Required work:
Lines from the listing below that contain the string "enabled" are to be reported.

★ ★ ★ ★ ★

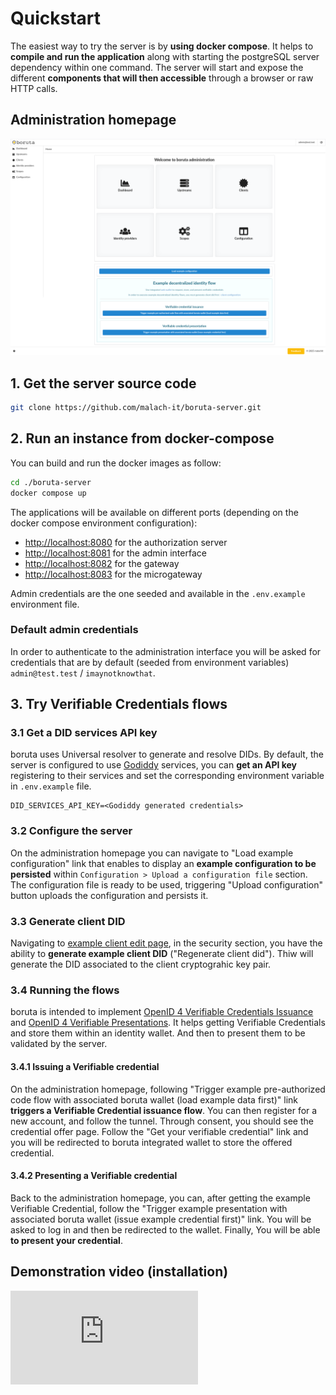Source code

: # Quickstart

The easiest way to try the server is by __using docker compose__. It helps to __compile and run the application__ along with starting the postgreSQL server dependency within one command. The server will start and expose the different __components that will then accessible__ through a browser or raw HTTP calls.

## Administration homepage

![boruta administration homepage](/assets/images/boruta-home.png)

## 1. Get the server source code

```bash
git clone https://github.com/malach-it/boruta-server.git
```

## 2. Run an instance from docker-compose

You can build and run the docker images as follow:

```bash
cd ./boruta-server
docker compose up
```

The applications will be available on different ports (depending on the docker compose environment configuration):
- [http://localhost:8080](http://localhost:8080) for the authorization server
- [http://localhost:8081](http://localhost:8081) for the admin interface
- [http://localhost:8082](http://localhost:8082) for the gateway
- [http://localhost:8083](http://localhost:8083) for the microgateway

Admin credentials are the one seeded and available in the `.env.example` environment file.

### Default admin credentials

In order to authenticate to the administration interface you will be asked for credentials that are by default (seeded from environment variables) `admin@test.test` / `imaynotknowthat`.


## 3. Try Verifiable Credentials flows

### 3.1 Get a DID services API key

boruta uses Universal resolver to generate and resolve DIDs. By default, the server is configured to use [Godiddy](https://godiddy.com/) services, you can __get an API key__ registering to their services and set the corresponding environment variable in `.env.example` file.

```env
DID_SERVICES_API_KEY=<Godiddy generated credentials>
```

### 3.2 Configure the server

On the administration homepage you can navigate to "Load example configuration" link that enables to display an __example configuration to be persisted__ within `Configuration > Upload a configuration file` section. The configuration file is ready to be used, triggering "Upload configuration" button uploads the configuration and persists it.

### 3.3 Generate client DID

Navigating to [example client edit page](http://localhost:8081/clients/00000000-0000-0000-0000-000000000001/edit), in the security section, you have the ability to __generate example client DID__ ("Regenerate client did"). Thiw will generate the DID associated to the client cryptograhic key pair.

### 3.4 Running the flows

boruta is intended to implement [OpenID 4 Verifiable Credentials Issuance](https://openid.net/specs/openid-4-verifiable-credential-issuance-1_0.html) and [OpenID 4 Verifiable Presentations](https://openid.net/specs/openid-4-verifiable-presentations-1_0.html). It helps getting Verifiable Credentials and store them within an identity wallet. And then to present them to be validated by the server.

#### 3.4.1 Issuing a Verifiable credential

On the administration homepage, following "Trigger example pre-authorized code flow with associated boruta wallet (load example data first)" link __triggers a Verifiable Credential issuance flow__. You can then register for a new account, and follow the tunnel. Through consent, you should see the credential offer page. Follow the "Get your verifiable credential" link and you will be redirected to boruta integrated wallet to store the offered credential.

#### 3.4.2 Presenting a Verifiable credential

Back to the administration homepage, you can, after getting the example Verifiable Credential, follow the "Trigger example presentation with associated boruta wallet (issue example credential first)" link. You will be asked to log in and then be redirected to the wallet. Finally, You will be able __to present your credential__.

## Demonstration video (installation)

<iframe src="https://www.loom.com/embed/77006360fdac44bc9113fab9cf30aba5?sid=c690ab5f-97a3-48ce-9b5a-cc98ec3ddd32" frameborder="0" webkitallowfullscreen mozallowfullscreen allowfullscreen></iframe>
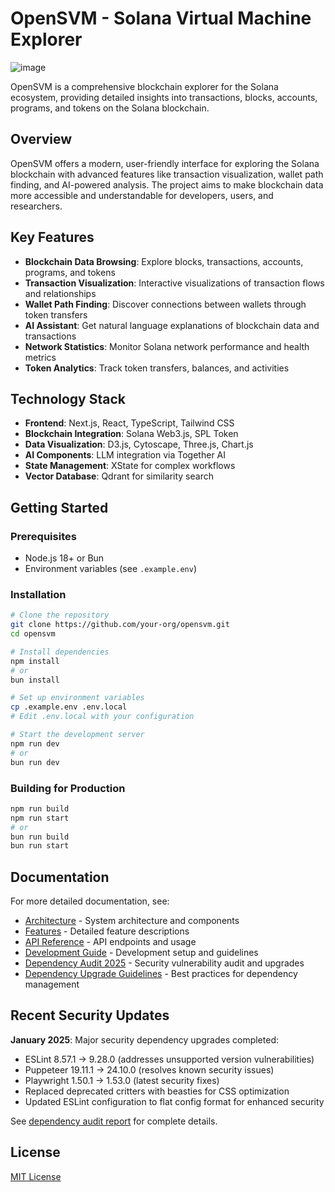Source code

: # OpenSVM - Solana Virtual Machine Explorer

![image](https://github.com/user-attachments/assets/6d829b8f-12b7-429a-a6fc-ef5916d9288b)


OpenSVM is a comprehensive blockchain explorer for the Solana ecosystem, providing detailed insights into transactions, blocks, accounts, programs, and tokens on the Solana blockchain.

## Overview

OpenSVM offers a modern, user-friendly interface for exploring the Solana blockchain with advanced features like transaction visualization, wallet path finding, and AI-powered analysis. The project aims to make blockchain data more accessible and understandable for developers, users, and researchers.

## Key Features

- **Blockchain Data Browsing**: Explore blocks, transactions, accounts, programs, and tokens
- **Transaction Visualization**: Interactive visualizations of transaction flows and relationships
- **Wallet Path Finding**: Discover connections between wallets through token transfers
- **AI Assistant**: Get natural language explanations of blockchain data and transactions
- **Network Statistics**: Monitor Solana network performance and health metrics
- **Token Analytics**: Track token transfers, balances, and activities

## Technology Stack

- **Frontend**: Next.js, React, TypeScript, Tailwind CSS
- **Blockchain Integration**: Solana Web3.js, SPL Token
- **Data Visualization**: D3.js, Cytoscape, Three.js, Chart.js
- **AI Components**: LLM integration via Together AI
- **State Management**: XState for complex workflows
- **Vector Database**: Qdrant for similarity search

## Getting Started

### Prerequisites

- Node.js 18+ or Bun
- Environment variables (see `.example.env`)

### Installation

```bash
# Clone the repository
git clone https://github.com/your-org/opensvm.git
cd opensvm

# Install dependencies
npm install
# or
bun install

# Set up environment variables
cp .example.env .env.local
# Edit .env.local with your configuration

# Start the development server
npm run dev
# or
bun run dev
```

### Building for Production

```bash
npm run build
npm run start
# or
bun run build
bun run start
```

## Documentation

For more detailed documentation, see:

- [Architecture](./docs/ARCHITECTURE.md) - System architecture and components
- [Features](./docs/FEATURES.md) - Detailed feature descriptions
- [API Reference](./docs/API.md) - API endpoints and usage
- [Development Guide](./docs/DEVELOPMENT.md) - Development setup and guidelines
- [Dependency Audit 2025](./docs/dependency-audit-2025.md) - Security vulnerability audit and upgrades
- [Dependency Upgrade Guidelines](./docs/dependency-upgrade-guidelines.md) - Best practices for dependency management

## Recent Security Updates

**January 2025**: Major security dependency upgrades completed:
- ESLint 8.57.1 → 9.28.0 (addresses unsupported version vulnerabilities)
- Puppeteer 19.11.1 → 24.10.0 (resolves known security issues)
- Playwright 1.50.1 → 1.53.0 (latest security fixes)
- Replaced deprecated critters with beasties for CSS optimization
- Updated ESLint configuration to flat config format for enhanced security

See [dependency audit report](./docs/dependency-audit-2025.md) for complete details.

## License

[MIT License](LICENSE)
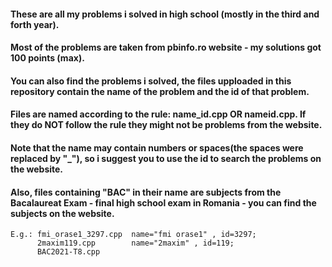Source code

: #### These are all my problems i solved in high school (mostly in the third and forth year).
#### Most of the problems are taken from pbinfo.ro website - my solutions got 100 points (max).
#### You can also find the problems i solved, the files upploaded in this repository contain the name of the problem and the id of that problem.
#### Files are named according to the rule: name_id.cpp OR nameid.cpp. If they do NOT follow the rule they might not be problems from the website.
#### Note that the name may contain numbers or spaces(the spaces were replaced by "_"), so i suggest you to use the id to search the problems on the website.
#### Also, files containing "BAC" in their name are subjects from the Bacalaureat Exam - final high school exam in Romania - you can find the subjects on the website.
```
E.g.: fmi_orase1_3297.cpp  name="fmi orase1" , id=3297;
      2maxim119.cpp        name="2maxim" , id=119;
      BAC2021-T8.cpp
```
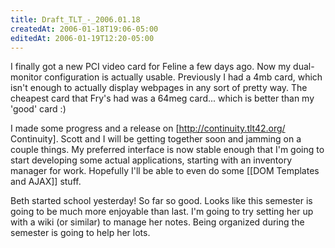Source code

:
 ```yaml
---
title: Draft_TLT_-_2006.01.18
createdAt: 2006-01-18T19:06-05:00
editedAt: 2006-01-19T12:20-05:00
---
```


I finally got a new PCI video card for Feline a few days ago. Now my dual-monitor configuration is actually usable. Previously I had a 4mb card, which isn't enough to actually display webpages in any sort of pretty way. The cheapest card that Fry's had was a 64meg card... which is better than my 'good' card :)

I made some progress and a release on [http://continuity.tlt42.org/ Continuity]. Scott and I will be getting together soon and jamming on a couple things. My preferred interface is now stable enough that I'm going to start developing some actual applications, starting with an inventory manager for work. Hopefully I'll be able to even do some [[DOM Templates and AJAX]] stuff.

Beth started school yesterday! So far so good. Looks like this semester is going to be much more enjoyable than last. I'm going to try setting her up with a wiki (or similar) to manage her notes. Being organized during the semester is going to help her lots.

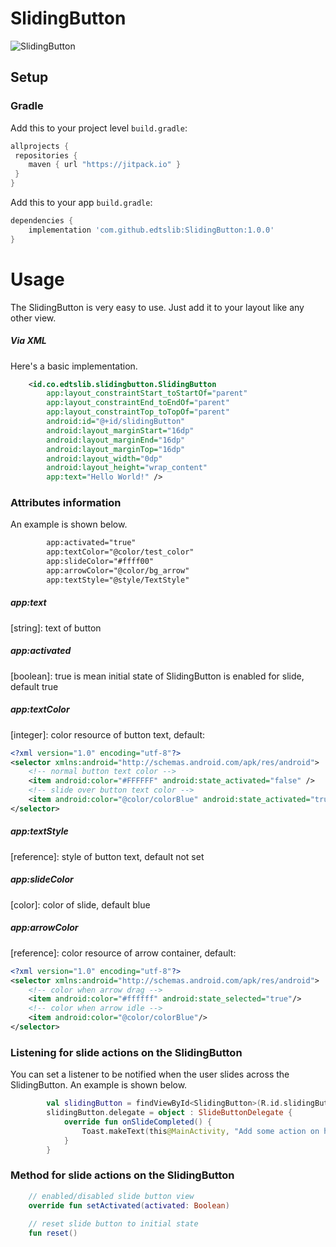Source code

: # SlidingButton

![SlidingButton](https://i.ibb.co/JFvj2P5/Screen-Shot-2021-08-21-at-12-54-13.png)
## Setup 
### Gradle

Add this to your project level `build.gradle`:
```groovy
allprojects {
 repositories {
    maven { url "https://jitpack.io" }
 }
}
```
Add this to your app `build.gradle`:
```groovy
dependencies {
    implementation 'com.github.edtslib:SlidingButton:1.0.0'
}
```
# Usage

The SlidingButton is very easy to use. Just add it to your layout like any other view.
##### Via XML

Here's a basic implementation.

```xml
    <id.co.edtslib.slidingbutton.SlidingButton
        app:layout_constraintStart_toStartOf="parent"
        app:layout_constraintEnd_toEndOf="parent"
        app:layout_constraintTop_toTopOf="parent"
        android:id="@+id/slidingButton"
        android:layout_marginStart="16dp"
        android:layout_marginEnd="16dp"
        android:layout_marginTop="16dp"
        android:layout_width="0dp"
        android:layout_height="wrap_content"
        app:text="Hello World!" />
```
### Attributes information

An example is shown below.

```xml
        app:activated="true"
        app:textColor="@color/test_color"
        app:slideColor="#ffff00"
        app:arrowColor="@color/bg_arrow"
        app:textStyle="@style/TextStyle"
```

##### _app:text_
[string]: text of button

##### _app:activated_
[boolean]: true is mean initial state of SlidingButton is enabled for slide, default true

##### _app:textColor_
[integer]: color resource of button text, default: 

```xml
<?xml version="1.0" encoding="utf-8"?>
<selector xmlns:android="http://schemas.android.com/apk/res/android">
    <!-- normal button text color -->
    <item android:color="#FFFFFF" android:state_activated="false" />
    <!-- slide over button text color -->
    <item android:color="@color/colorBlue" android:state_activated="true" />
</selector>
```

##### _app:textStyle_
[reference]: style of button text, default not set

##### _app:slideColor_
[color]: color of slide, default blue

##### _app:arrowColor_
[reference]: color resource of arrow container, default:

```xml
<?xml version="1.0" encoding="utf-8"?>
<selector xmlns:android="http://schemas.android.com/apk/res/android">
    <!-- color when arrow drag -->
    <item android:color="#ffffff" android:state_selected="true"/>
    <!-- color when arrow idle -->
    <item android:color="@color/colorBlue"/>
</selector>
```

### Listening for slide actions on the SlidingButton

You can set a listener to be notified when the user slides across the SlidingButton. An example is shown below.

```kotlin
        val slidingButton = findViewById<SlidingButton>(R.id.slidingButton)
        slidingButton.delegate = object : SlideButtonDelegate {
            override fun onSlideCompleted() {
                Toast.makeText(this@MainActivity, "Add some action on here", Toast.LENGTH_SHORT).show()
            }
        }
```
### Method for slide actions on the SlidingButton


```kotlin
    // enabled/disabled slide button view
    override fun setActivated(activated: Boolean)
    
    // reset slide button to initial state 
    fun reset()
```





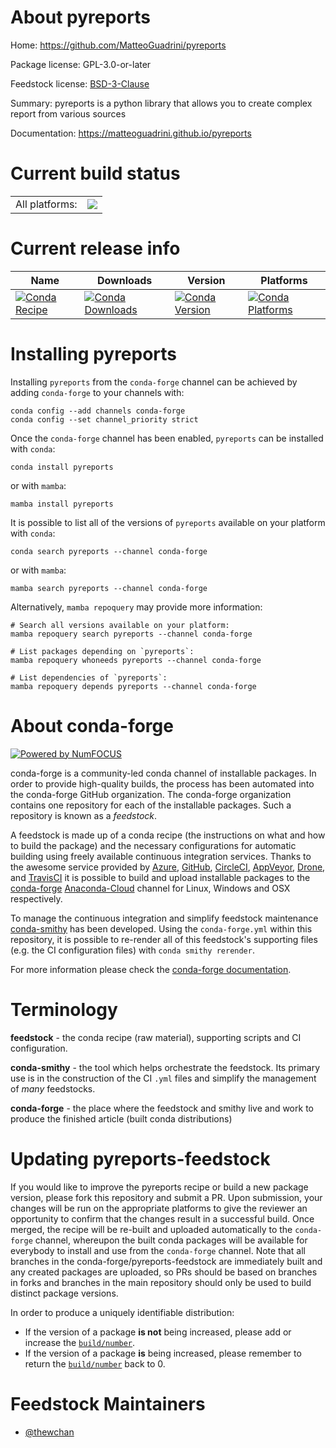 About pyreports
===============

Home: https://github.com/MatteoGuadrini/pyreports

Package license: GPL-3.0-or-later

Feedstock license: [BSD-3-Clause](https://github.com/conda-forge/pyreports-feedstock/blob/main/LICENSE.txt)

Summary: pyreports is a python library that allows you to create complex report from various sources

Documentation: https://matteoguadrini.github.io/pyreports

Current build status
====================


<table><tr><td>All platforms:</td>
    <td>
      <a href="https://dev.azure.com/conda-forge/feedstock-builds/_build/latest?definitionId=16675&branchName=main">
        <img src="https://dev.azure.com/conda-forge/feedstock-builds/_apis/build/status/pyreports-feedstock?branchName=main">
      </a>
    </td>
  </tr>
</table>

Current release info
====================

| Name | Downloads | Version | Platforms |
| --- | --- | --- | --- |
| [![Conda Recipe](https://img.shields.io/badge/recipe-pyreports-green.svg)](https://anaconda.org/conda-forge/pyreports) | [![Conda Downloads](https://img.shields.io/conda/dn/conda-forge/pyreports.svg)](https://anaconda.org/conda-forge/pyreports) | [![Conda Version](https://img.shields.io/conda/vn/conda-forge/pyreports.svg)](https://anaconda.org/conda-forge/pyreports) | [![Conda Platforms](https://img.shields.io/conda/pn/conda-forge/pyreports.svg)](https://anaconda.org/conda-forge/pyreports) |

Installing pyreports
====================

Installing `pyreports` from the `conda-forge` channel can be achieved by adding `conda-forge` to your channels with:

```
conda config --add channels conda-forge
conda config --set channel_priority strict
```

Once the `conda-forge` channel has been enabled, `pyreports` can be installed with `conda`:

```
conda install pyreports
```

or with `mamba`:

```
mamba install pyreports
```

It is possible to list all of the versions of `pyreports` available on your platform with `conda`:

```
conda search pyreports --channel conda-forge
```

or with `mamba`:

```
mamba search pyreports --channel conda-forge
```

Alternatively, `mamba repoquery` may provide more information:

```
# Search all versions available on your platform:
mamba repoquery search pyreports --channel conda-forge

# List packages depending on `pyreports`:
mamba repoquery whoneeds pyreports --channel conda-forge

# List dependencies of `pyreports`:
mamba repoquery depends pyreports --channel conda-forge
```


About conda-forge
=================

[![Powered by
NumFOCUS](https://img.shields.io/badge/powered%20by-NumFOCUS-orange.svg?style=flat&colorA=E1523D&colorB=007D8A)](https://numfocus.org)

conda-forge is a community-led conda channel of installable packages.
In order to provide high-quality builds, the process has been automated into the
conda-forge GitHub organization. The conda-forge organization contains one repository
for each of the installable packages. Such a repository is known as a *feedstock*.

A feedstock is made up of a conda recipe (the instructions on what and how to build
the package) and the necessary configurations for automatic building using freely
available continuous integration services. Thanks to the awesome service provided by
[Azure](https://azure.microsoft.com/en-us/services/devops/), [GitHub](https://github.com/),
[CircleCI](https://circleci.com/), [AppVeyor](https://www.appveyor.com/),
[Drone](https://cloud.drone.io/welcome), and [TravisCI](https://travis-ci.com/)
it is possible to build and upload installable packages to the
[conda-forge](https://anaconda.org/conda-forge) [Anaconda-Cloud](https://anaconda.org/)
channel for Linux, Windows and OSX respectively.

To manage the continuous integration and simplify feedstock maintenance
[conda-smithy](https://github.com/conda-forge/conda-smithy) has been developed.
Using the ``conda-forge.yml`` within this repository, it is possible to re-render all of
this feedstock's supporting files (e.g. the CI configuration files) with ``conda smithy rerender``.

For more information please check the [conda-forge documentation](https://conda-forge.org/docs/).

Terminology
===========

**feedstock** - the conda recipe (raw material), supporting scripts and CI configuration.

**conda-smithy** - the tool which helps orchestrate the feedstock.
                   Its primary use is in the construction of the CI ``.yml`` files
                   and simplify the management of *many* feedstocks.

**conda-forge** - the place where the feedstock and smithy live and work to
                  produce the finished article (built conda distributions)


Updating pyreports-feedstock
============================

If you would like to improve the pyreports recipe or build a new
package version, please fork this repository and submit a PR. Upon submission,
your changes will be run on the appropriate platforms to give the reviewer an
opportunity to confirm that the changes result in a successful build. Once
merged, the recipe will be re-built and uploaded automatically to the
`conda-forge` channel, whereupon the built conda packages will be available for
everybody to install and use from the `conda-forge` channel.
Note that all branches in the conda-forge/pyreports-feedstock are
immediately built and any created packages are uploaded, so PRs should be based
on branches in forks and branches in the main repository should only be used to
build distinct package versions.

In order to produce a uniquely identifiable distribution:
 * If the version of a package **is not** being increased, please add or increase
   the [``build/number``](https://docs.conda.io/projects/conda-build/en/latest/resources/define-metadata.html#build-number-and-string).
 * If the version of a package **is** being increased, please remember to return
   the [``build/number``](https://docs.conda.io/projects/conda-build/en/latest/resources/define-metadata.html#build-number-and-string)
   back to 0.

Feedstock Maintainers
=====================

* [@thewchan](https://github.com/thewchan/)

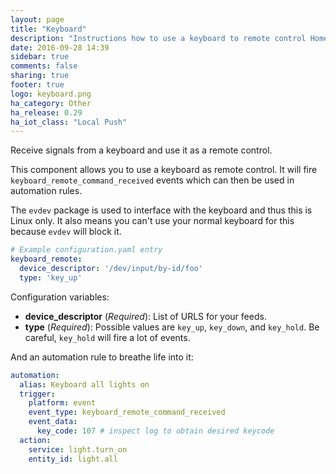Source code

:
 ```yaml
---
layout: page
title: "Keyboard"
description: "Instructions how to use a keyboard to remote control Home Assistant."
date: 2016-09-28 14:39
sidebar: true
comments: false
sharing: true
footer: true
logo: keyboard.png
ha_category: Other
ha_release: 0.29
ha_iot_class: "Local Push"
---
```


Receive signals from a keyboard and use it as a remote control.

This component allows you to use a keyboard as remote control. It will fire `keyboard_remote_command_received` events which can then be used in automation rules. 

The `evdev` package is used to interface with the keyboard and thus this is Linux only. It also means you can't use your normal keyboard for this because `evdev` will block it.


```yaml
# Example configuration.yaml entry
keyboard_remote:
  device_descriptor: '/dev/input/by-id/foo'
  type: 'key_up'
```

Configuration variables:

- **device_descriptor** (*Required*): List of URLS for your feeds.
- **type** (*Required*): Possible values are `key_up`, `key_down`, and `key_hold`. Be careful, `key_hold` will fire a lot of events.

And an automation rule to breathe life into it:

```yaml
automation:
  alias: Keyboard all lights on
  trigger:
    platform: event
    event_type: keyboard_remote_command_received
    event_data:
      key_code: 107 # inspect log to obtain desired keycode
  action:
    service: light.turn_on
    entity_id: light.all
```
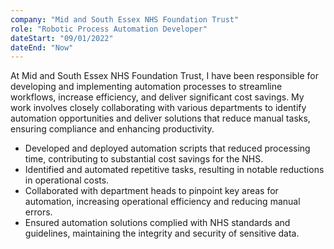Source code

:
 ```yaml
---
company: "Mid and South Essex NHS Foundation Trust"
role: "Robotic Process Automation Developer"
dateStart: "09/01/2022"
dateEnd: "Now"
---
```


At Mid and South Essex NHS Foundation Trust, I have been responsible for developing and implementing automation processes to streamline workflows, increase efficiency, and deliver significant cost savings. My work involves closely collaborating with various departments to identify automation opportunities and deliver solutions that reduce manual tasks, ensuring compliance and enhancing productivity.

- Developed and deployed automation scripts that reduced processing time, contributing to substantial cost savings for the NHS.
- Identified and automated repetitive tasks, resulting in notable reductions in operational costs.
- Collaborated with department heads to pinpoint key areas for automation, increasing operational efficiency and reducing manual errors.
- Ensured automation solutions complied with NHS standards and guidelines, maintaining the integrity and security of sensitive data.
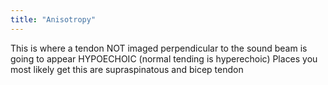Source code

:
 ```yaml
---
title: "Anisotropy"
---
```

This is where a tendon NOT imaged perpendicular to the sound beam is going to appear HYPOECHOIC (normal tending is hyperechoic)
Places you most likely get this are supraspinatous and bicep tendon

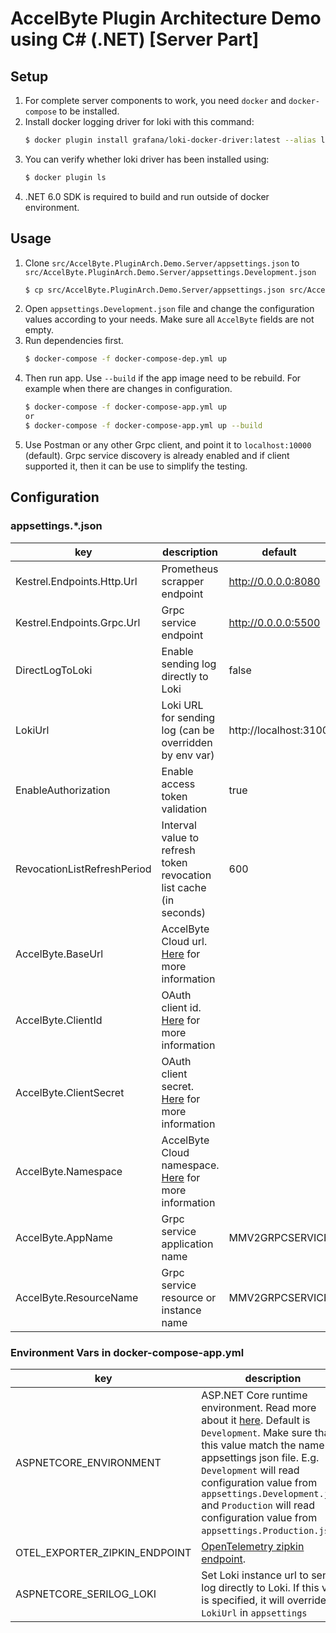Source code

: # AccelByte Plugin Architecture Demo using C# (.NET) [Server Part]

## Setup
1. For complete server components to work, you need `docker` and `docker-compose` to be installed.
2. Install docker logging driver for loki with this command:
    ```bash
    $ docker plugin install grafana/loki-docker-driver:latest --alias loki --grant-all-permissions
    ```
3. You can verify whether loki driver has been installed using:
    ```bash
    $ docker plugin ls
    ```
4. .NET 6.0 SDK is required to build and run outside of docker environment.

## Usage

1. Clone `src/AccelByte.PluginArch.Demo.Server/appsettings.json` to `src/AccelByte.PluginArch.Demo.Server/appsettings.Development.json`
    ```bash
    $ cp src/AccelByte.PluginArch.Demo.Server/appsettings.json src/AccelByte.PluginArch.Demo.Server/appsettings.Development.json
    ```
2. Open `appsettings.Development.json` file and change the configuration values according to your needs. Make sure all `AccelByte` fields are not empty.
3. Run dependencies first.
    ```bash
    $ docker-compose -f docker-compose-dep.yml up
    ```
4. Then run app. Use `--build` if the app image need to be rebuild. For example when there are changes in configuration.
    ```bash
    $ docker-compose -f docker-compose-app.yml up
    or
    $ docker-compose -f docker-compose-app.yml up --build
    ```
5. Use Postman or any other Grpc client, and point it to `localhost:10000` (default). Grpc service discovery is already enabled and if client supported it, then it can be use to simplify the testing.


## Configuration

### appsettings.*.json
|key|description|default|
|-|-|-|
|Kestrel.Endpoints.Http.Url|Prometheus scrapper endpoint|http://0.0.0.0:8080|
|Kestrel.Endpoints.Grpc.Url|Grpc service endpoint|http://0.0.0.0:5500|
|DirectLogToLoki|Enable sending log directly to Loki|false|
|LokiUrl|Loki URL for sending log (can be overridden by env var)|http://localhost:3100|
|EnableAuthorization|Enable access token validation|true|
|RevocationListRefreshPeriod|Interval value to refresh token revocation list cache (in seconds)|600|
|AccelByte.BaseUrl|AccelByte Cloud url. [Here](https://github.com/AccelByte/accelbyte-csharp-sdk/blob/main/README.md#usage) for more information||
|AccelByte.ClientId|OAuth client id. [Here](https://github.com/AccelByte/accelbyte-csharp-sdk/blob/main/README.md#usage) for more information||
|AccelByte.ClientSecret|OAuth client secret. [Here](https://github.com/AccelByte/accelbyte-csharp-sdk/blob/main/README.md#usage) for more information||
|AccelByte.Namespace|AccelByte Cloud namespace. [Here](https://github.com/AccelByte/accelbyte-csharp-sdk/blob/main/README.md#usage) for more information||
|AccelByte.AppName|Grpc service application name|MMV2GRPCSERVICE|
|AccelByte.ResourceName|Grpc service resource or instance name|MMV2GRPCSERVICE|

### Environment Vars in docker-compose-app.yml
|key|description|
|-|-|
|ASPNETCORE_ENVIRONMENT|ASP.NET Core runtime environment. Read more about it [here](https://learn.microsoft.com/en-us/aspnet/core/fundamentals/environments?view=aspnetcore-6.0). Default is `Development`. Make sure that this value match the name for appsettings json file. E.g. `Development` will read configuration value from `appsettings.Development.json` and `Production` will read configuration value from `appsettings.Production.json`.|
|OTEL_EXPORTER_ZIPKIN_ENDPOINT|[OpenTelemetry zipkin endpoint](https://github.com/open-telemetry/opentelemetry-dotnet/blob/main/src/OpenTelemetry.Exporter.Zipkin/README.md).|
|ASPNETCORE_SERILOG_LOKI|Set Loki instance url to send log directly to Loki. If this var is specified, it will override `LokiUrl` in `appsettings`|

★ ★ ★ ★ ★

Solution for this problem:
[boolean]: true is mean initial state of SlidingButton is enabled for slide, default true
    // enabled/disabled slide button view
Once the `conda-forge` channel has been enabled, `pyreports` can be installed with `conda`:
5. Use Postman or any other Grpc client, and point it to `localhost:10000` (default). Grpc service discovery is already enabled and if client supported it, then it can be use to simplify the testing.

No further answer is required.